__INSTRUCTIONS FOR THE TASK__.
Beginning with the first line, retype exactly the records below up to and including the line with "- A problem"; pictures do not belong in the copy.

__RECORDED DATA__.
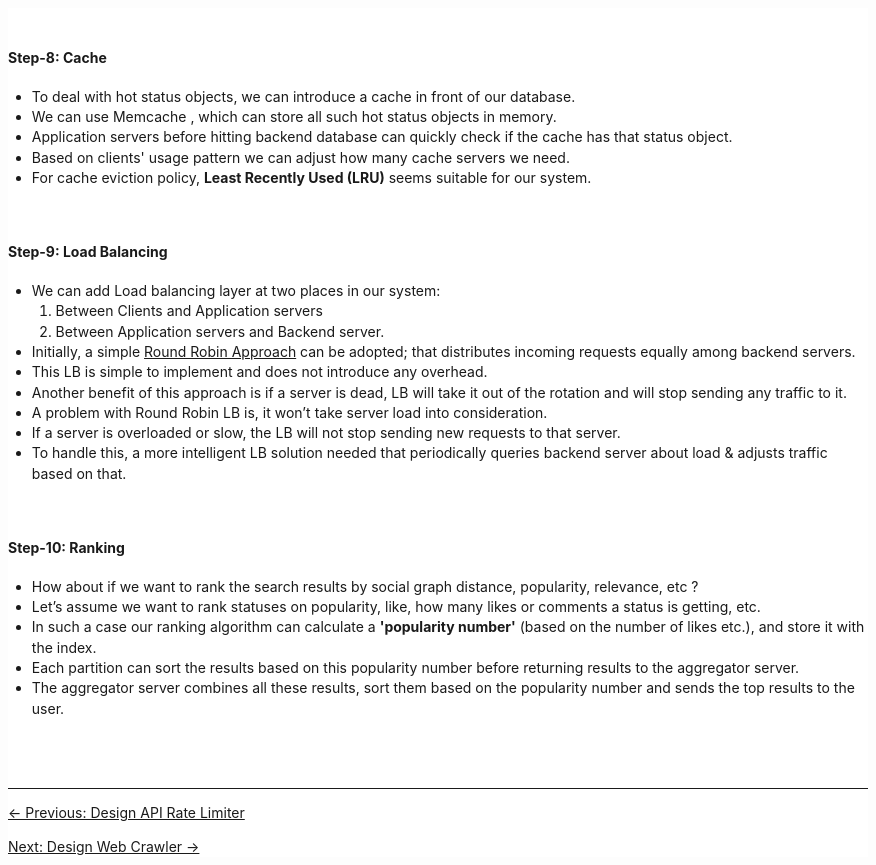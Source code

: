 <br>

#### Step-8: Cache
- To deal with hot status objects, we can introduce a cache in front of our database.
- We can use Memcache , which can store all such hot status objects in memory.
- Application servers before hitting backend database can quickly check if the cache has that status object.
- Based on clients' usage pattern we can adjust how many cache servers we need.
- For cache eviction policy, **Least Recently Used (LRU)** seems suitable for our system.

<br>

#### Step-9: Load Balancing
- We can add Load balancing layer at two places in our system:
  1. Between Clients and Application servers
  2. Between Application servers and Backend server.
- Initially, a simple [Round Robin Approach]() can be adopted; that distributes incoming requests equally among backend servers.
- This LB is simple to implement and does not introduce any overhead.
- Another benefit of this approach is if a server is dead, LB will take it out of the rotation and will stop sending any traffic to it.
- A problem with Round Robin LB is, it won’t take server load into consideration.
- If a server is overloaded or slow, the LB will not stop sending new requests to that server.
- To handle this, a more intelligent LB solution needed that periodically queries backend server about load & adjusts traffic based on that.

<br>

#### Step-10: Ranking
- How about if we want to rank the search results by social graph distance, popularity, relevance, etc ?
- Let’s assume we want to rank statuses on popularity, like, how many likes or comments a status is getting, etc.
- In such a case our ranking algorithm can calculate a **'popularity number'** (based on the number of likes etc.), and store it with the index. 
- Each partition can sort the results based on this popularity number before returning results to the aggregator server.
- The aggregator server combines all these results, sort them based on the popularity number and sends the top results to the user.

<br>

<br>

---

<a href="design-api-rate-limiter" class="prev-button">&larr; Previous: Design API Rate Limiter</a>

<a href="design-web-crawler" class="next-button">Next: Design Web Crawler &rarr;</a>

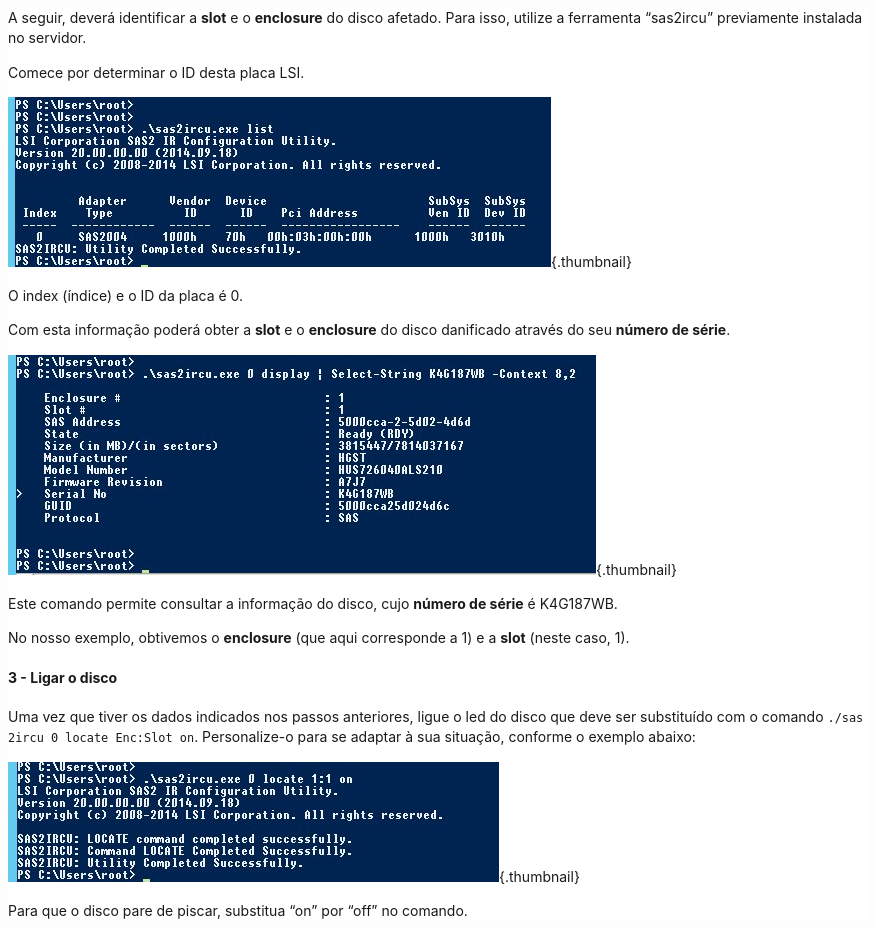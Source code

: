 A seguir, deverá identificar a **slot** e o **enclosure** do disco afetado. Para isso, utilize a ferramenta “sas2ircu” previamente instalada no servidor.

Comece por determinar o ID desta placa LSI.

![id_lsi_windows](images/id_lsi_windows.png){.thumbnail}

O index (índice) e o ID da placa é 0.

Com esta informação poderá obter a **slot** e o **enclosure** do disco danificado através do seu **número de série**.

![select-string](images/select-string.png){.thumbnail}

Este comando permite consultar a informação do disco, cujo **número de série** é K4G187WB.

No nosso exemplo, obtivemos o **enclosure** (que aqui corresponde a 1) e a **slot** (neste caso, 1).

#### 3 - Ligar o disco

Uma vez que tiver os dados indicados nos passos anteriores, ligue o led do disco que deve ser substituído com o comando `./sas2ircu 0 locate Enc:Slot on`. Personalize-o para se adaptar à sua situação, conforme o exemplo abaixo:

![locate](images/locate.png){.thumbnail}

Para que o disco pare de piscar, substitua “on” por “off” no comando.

__SOLUTION FOR THIS PROBLEM__.
Source code

: <br>

#### Step-8: Cache
- To deal with hot status objects, we can introduce a cache in front of our database.
- We can use Memcache , which can store all such hot status objects in memory.
- Application servers before hitting backend database can quickly check if the cache has that status object.
- Based on clients' usage pattern we can adjust how many cache servers we need.
- For cache eviction policy, **Least Recently Used (LRU)** seems suitable for our system.

<br>

#### Step-9: Load Balancing
- We can add Load balancing layer at two places in our system:
  1. Between Clients and Application servers
  2. Between Application servers and Backend server.
- Initially, a simple [Round Robin Approach]() can be adopted; that distributes incoming requests equally among backend servers.
- This LB is simple to implement and does not introduce any overhead.
- Another benefit of this approach is if a server is dead, LB will take it out of the rotation and will stop sending any traffic to it.
- A problem with Round Robin LB is, it won’t take server load into consideration.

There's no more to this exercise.